======== INPUT DATA ========

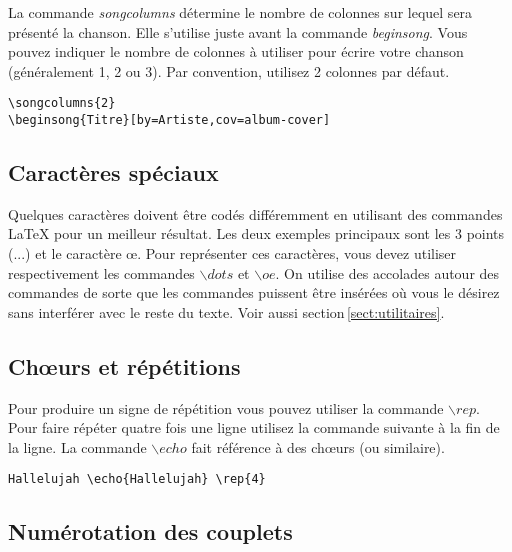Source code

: \documentclass[a4paper,twoside]{article}
\begin{document}
La commande \emph{songcolumns} détermine le nombre de colonnes sur
lequel sera présenté la chanson. Elle s'utilise juste avant la
commande \emph{beginsong}. Vous pouvez indiquer le nombre de colonnes
à utiliser pour écrire votre chanson (généralement 1, 2 ou 3). Par
convention, utilisez 2 colonnes par défaut.

\begin{verbatim}
\songcolumns{2}
\beginsong{Titre}[by=Artiste,cov=album-cover]
\end{verbatim}

\subsection{Caractères spéciaux}

Quelques caractères doivent être codés différemment en utilisant des
commandes LaTeX pour un meilleur résultat. Les deux exemples
principaux sont les 3 points (...) et le caractère \oe{}. Pour
représenter ces caractères, vous devez utiliser respectivement les
commandes ${\backslash dots}$ et ${\backslash oe}$. On utilise des
accolades autour des commandes de sorte que les commandes puissent
être insérées où vous le désirez sans interférer avec le reste du
texte. Voir aussi section\,\ref{sect:utilitaires}.

\subsection{Ch\oe{}urs et répétitions}

Pour produire un signe de répétition vous pouvez utiliser la commande
$\backslash rep$. Pour faire répéter quatre fois une ligne utilisez la
commande suivante à la fin de la ligne. La commande $\backslash echo$
fait référence à des ch\oe{}urs (ou similaire).

\begin{verbatim}
Hallelujah \echo{Hallelujah} \rep{4}
\end{verbatim}

\subsection{Numérotation des couplets}
\end{document}
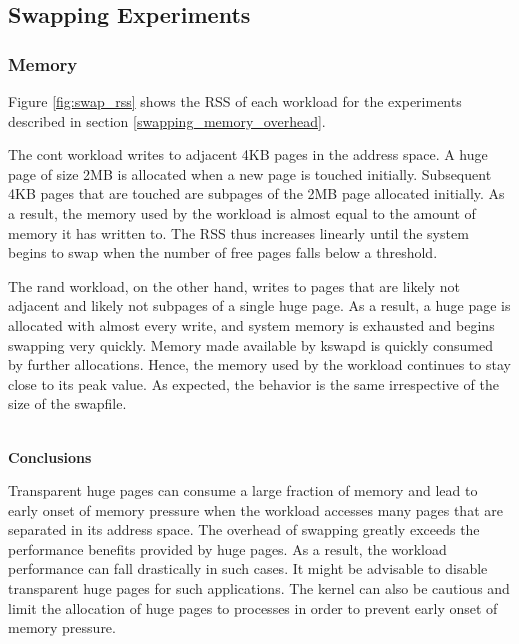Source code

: \documentclass[twocolumn,11pt]{article}
\begin{document}
\subsection{Swapping Experiments}

\subsubsection{Memory}

Figure \ref{fig:swap_rss} shows the RSS of each workload for the
experiments described in section \ref{swapping_memory_overhead}. 

The cont workload writes to adjacent 4KB pages in the address space. A huge page
of size 2MB is allocated when a new page is touched initially. Subsequent 4KB
pages that are touched are subpages of the 2MB page allocated initially. As a
result, the memory used by the workload is almost equal to the amount of memory
it has written to. The RSS thus increases linearly until the system begins to
swap when the number of free pages falls below a threshold. 

The rand workload, on the other hand, writes to pages that are likely not
adjacent and likely not subpages of a single huge page. As a result, a huge page
is allocated with almost every write, and system memory is exhausted and begins
swapping very quickly. Memory made available by kswapd is quickly consumed by
further allocations. Hence, the memory used by the workload continues to stay
close to its peak value. As expected, the behavior is the same irrespective of
the size of the swapfile.

~\\ \textbf{Conclusions} 

Transparent huge pages can consume a large fraction of memory and lead to early
onset of memory pressure when the workload accesses many pages that are
separated in its address space. The overhead of swapping greatly exceeds the
performance benefits provided by huge pages. As a result, the workload
performance can fall drastically in such cases. It might be advisable to
disable transparent huge pages for such applications. The kernel can also be
cautious and limit the allocation of huge pages to processes in order to
prevent early onset of memory pressure.
\end{document}
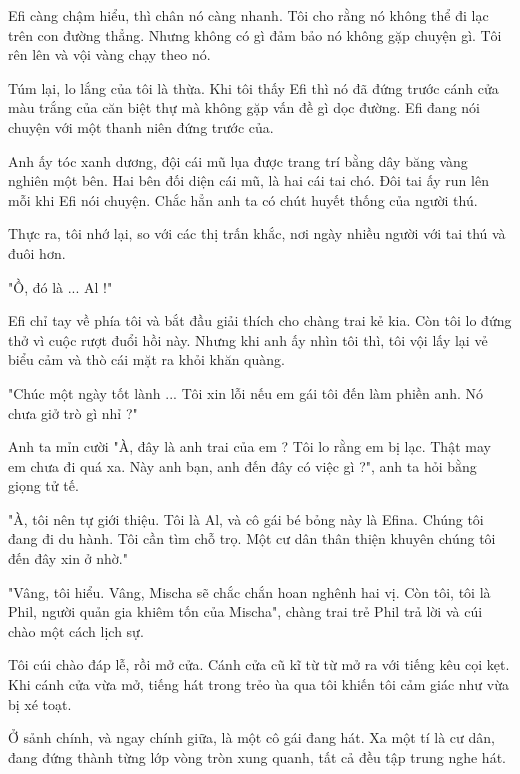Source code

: Efi càng chậm hiểu, thì chân nó càng nhanh. Tôi cho rằng nó không thể đi lạc trên con đường thẳng. Nhưng không có gì đảm bảo nó không gặp chuyện gì. Tôi rên lên và vội vàng chạy theo nó.

Túm lại, lo lắng của tôi là thừa. Khi tôi thấy Efi thì nó đã đứng trước cánh cửa màu trắng của căn biệt thự mà không gặp vấn đề gì dọc đường. Efi đang nói chuyện với một thanh niên đứng trước của. 

Anh ấy tóc xanh dương, đội cái mũ lụa được trang trí bằng dây băng vàng nghiên một bên. Hai bên đối diện cái mũ, là hai cái tai chó. Đôi tai ấy run lên mỗi khi Efi nói chuyện. Chắc hẳn anh ta có chút huyết thống của người thú.

Thực ra, tôi nhớ lại, so với các thị trấn khắc, nơi ngày nhiều người với tai thú và đuôi hơn. 

"Ồ, đó là ... Al !"

Efi chỉ tay về phía tôi và bắt đầu giải thích cho chàng trai kẻ kia. Còn tôi lo đứng thở vì cuộc rượt đuổi hồi này. Nhưng khi anh ấy nhìn tôi thì, tôi vội lấy lại vẻ biểu cảm và thò cái mặt ra khỏi khăn quàng.

"Chúc một ngày tốt lành ... Tôi xin lỗi nếu em gái tôi đến làm phiền anh. Nó chưa giở trò gì nhỉ ?"

Anh ta mỉn cười "À, đây là anh trai của em ? Tôi lo rằng em bị lạc. Thật may em chưa đi quá xa. Này anh bạn, anh đến đây có việc gì ?", anh ta hỏi bằng giọng tử tế.

"À, tôi nên tự giới thiệu. Tôi là Al, và cô gái bé bỏng này là Efina. Chúng tôi đang đi du hành. Tôi cần tìm chỗ trọ. Một cư dân thân thiện khuyên chúng tôi đến đây xin ở nhờ."

"Vâng, tôi hiểu. Vâng, Mischa sẽ chắc chắn hoan nghênh hai vị. Còn tôi, tôi là Phil, người quản gia khiêm tốn của Mischa", chàng trai trẻ Phil trả lời và cúi chào một cách lịch sự. 

Tôi cúi chào đáp lễ, rồi mở cửa. Cánh cửa cũ kĩ từ từ mở ra với tiếng kêu cọi kẹt.\\



Khi cánh cửa vừa mở, tiếng hát trong trẻo ùa qua tôi khiến tôi cảm giác như vừa bị xé toạt. 

Ở sảnh chính, và ngay chính giữa, là một cô gái đang hát. Xa một tí là cư dân, đang đứng thành từng lớp vòng tròn xung quanh, tất cả đều tập trung nghe hát.

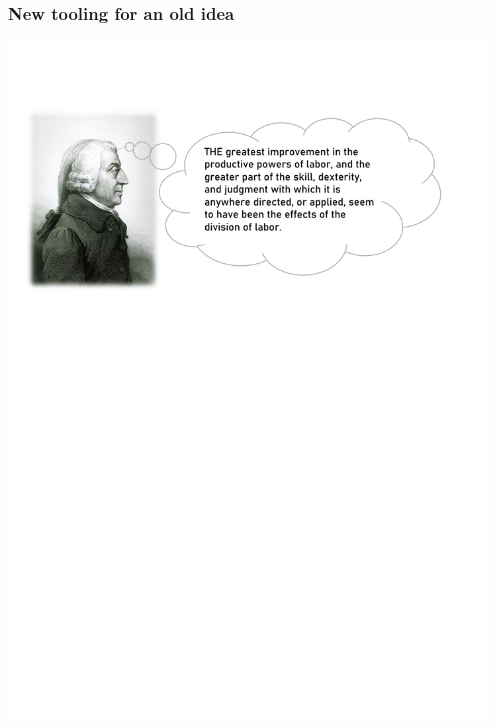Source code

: \begin{frame}\frametitle{New tooling for an old idea}

\centering
\includegraphics[width=0.95\textwidth]{material/crop-adam-smith.pdf}\\

\end{frame}

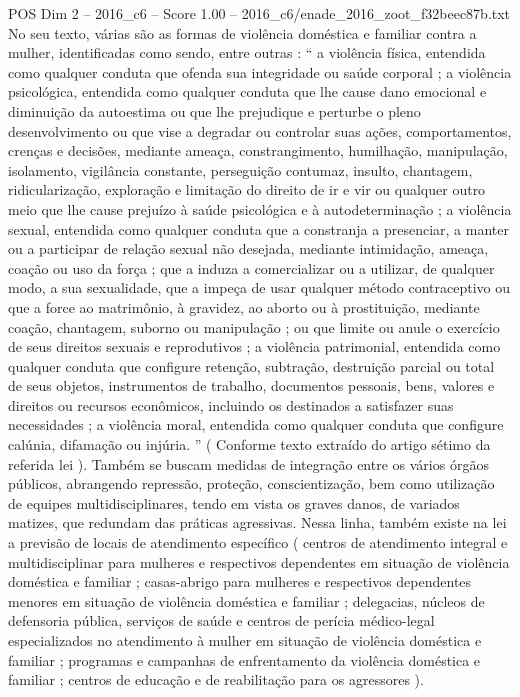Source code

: \begin{textsample}{POS Dim 2 – 2016\_c6 – Score 1.00 – 2016\_c6/enade\_2016\_zoot\_f32beec87b.txt}
No seu texto, várias são as formas de violência doméstica e familiar contra a mulher, identificadas como sendo, entre outras : “ a violência física, entendida como qualquer conduta que ofenda sua integridade ou saúde corporal ; a violência psicológica, entendida como qualquer conduta que lhe cause dano emocional e diminuição da autoestima ou que lhe prejudique e perturbe o pleno desenvolvimento ou que vise a degradar ou controlar suas ações, comportamentos, crenças e decisões, mediante ameaça, constrangimento, humilhação, manipulação, isolamento, vigilância constante, perseguição contumaz, insulto, chantagem, ridicularização, exploração e limitação do direito de ir e vir ou qualquer outro meio que lhe cause prejuízo à saúde psicológica e à autodeterminação ; a violência sexual, entendida como qualquer conduta que a constranja a presenciar, a manter ou a participar de relação sexual não desejada, mediante intimidação, ameaça, coação ou uso da força ; que a induza a comercializar ou a utilizar, de qualquer modo, a sua sexualidade, que a impeça de usar qualquer método contraceptivo ou que a force ao matrimônio, à gravidez, ao aborto ou à prostituição, mediante coação, chantagem, suborno ou manipulação ; ou que limite ou anule o exercício de seus direitos sexuais e reprodutivos ; a violência patrimonial, entendida como qualquer conduta que configure retenção, subtração, destruição parcial ou total de seus objetos, instrumentos de trabalho, documentos pessoais, bens, valores e direitos ou recursos econômicos, incluindo os destinados a satisfazer suas necessidades ; a violência moral, entendida como qualquer conduta que configure calúnia, difamação ou injúria. ” ( Conforme texto extraído do artigo sétimo da referida lei ).
Também se buscam medidas de integração entre os vários órgãos públicos, abrangendo repressão, proteção, conscientização, bem como utilização de equipes multidisciplinares, tendo em vista os graves danos, de variados matizes, que redundam das práticas agressivas.
Nessa linha, também existe na lei a previsão de locais de atendimento específico ( centros de atendimento integral e multidisciplinar para mulheres e respectivos dependentes em situação de violência doméstica e familiar ; casas-abrigo para mulheres e respectivos dependentes menores em situação de violência doméstica e familiar ; delegacias, núcleos de defensoria pública, serviços de saúde e centros de perícia médico-legal especializados no atendimento à mulher em situação de violência doméstica e familiar ; programas e campanhas de enfrentamento da violência doméstica e familiar ; centros de educação e de reabilitação para os agressores ).

\end{textsample}
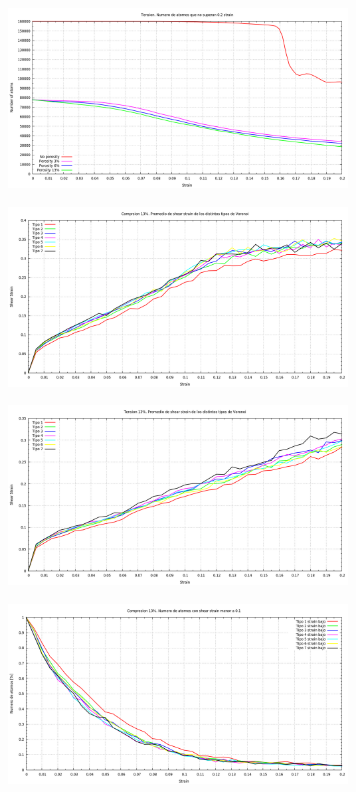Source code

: \documentclass[10pt, oneside]{article} %
\begin{document}
\begin{figure}[H]
\centering
\includegraphics[width=9cm]{Figures/Porosidad/Porosidad_ss_6.png}
\caption{}
\end{figure}

\begin{figure}[H]
\centering
\includegraphics[width=9cm]{Figures/Porosidad/Porosidad_ss_7.png}
\caption{}
\end{figure}

\begin{figure}[H]
\centering
\includegraphics[width=9cm]{Figures/Porosidad/Porosidad_ss_8.png}
\caption{}
\end{figure}

\begin{figure}[H]
\centering
\includegraphics[width=9cm]{Figures/Porosidad/Porosidad_ss_9.png}
\caption{}
\end{figure}
\end{document}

========

Please set down, exactly and with no pictures, the lines in the entries above starting at the one holding "experiments described in" and ending at the one holding "chạy theo nó.", ends included.

§ REPLY:
experiments described in section \ref{swapping_memory_overhead}. 

The cont workload writes to adjacent 4KB pages in the address space. A huge page
of size 2MB is allocated when a new page is touched initially. Subsequent 4KB
pages that are touched are subpages of the 2MB page allocated initially. As a
result, the memory used by the workload is almost equal to the amount of memory
it has written to. The RSS thus increases linearly until the system begins to
swap when the number of free pages falls below a threshold. 

The rand workload, on the other hand, writes to pages that are likely not
adjacent and likely not subpages of a single huge page. As a result, a huge page
is allocated with almost every write, and system memory is exhausted and begins
swapping very quickly. Memory made available by kswapd is quickly consumed by
further allocations. Hence, the memory used by the workload continues to stay
close to its peak value. As expected, the behavior is the same irrespective of
the size of the swapfile.

~\\ \textbf{Conclusions} 

Transparent huge pages can consume a large fraction of memory and lead to early
onset of memory pressure when the workload accesses many pages that are
separated in its address space. The overhead of swapping greatly exceeds the
performance benefits provided by huge pages. As a result, the workload
performance can fall drastically in such cases. It might be advisable to
disable transparent huge pages for such applications. The kernel can also be
cautious and limit the allocation of huge pages to processes in order to
prevent early onset of memory pressure.
\end{document}
Source code

: Efi càng chậm hiểu, thì chân nó càng nhanh. Tôi cho rằng nó không thể đi lạc trên con đường thẳng. Nhưng không có gì đảm bảo nó không gặp chuyện gì. Tôi rên lên và vội vàng chạy theo nó.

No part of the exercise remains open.